Review: The Birthday Party
Directed at the Loeb Theater by JoAnne Akalaitis, the production focuses on the events of two days in a boarding house by the sea. First on the scene are Meg (Karen MacDonald) and Petey (Terence Rigby), the old couple who own the boarding house. After they exchange a few pleasantries over breakfast, their longtime boarder Stanley (Thomas Derrah) comes down for breakfast—late, surly and increasingly violent.
Stanley is quickly disturbed by Meg’s announcement that two men are coming to rent a room, yet he refuses to tell her why. When slick Goldberg (Will LeBow) and bumbling yet imposing McCann (Remo Airaldi) finally show up, Stanley is extremely ill at ease because he seems to recognize them. Stanley becomes even more uncomfortable when Meg invites the two men to help her throw him a birthday party, and keeps insisting to the men that it is not even his birthday—but, curiously, not in front of Meg.
An unsettling sense that something is not quite right permeates the play from the very beginning, lurking in the background like the greenish ocean-wave-printed walls on an otherwise unremarkable set. Even ordinary, everyday conversations about breakfast and the weather are disrupted by uncomfortably long pauses. Stanley’s connection to Goldberg and McCann is never explained; neither is Meg’s arbitrary fear of wheelbarrows.
The birthday party itself is an ominous affair, consisting of several toasts to Stanley, for which Goldberg insists on turning out the lights and shining a flashlight in Stanley’s face, as if each toast was a criminal interrogation. After a few drinks, all other characters promptly ignore Stanley.
Slimy, suave Goldberg becomes preoccupied with Lulu (Elizabeth Laidlaw), the perky foreign girl next door, while McCann becomes an amusingly sentimental drunk. Meg continues to be her loopy, cheerful self, and when Lulu suggests a game of Blind Man’s Buff, she agrees to it with delight.
Shortly after the game begins, the power goes out, leaving the characters onstage as “in the dark” literally as the audience is figuratively. A brief moment of light from the flashlight reveals a half-crazed Stanley attacking Lulu, but little else of the evening’s events can be discerned. To add to the confusion, most of the characters fail to remember the evening’s alcohol-fueled mayhem the next morning. All that remains is Lulu’s indignant sense of violation and Stanley’s chilling descent into madness.
The playwright himself believes that this lack of clarity is essential to the play’s purpose, so much so that he refused the original director’s request to add several lines to clarify Stanley’s situation. According to the program, the ART’s artistic directors feel that this ambiguity makes the play more accessible, leaving it open to a variety of psychological, political or even religious interpretations. While this may be true once the audience leaves the theater, it makes the experience of watching The Birthday Party frustrating as one tries to make sense of the arbitrary details and loose ends of each conversation.

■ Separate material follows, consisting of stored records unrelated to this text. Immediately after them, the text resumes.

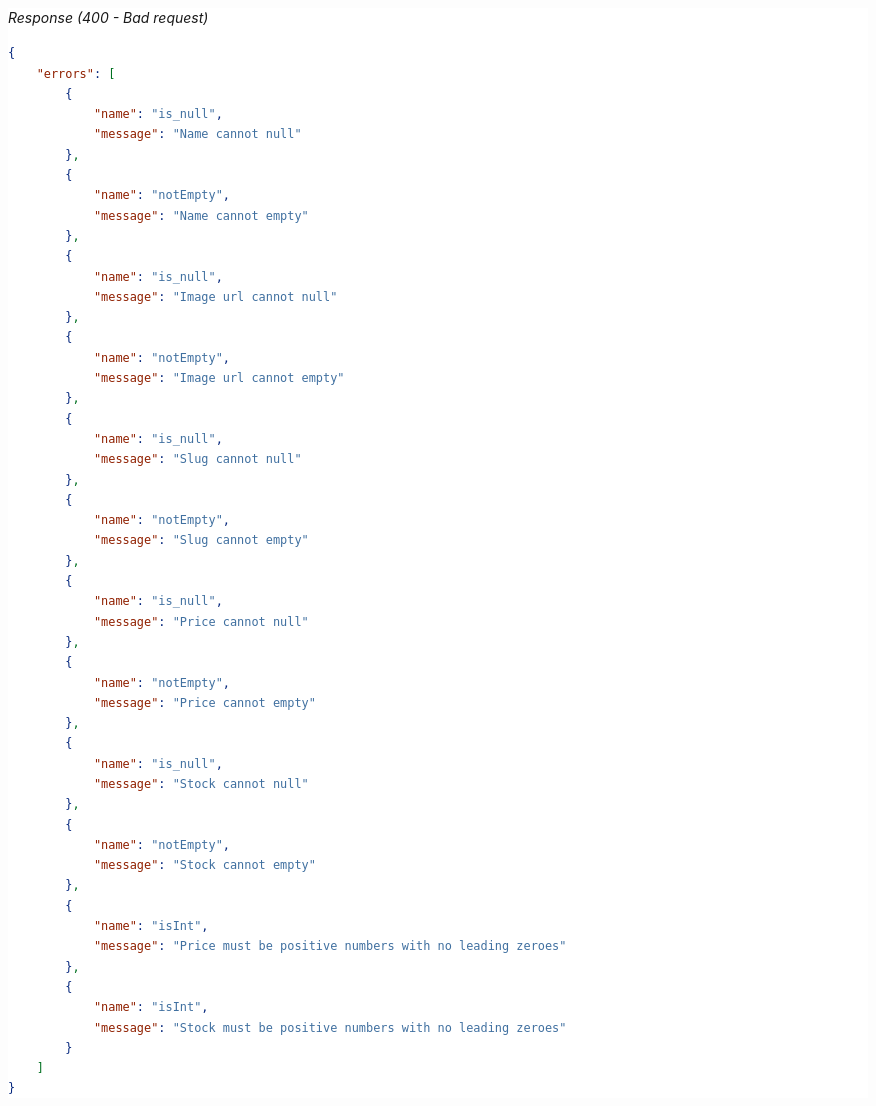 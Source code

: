 _Response (400 - Bad request)_

```json
{
	"errors": [
		{
			"name": "is_null",
			"message": "Name cannot null"
		},
		{
			"name": "notEmpty",
			"message": "Name cannot empty"
		},
		{
			"name": "is_null",
			"message": "Image url cannot null"
		},
		{
			"name": "notEmpty",
			"message": "Image url cannot empty"
		},
		{
			"name": "is_null",
			"message": "Slug cannot null"
		},
		{
			"name": "notEmpty",
			"message": "Slug cannot empty"
		},
		{
			"name": "is_null",
			"message": "Price cannot null"
		},
		{
			"name": "notEmpty",
			"message": "Price cannot empty"
		},
		{
			"name": "is_null",
			"message": "Stock cannot null"
		},
		{
			"name": "notEmpty",
			"message": "Stock cannot empty"
		},
		{
			"name": "isInt",
			"message": "Price must be positive numbers with no leading zeroes"
		},
		{
			"name": "isInt",
			"message": "Stock must be positive numbers with no leading zeroes"
		}
	]
}
```
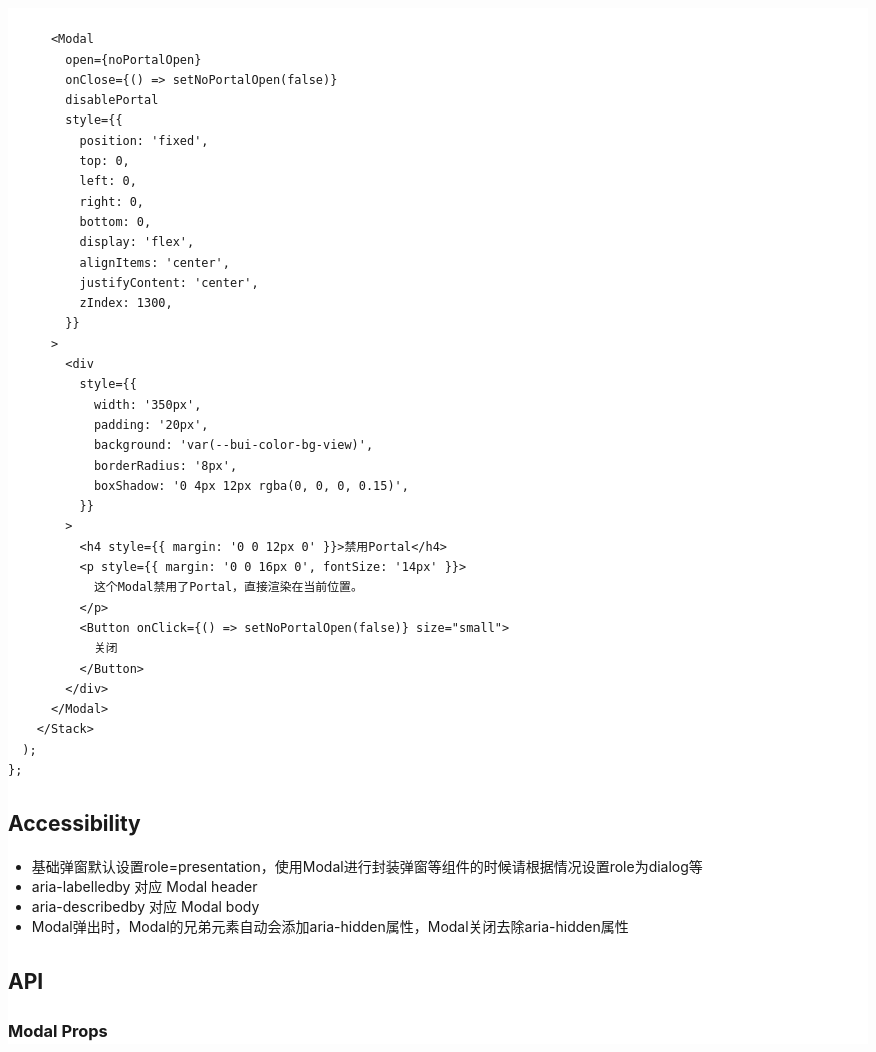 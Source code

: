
 ```tsx

      <Modal
        open={noPortalOpen}
        onClose={() => setNoPortalOpen(false)}
        disablePortal
        style={{
          position: 'fixed',
          top: 0,
          left: 0,
          right: 0,
          bottom: 0,
          display: 'flex',
          alignItems: 'center',
          justifyContent: 'center',
          zIndex: 1300,
        }}
      >
        <div
          style={{
            width: '350px',
            padding: '20px',
            background: 'var(--bui-color-bg-view)',
            borderRadius: '8px',
            boxShadow: '0 4px 12px rgba(0, 0, 0, 0.15)',
          }}
        >
          <h4 style={{ margin: '0 0 12px 0' }}>禁用Portal</h4>
          <p style={{ margin: '0 0 16px 0', fontSize: '14px' }}>
            这个Modal禁用了Portal，直接渲染在当前位置。
          </p>
          <Button onClick={() => setNoPortalOpen(false)} size="small">
            关闭
          </Button>
        </div>
      </Modal>
    </Stack>
  );
};
```

## Accessibility

- 基础弹窗默认设置role=presentation，使用Modal进行封装弹窗等组件的时候请根据情况设置role为dialog等
- aria-labelledby 对应 Modal header
- aria-describedby 对应 Modal body
- Modal弹出时，Modal的兄弟元素自动会添加aria-hidden属性，Modal关闭去除aria-hidden属性

## API

### Modal Props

Despite the disconcerting plot and ambiguous dialogue, the production is carried by the sheer talent of the actors. Karen MacDonald slips into the role of a cheerfully dotty old woman as if it were her own personality. Thomas Derrah overacts at times, making Stanley’s conversational lines sound like a speech or sermon. His physical acting, however, is simply magnetic, especially in the second act as Stanley’s nervous breakdown becomes complete. Terence Rigby is the play’s “straight man,” whose dry wit and easygoing manner evolves into endearing confidence, culminating in his last line to Stanley: “Don’t let them tell you what to do!”
There is no sense of closure to be gained from the play’s ending, no clear moral or lesson to be found in its entirety. Yet the lines don’t seem connected to anything else, and the questions they raise, linger in the audience’s minds long enough for them to draw their own conclusions—which can be just as powerful as any message explicitly stated onstage.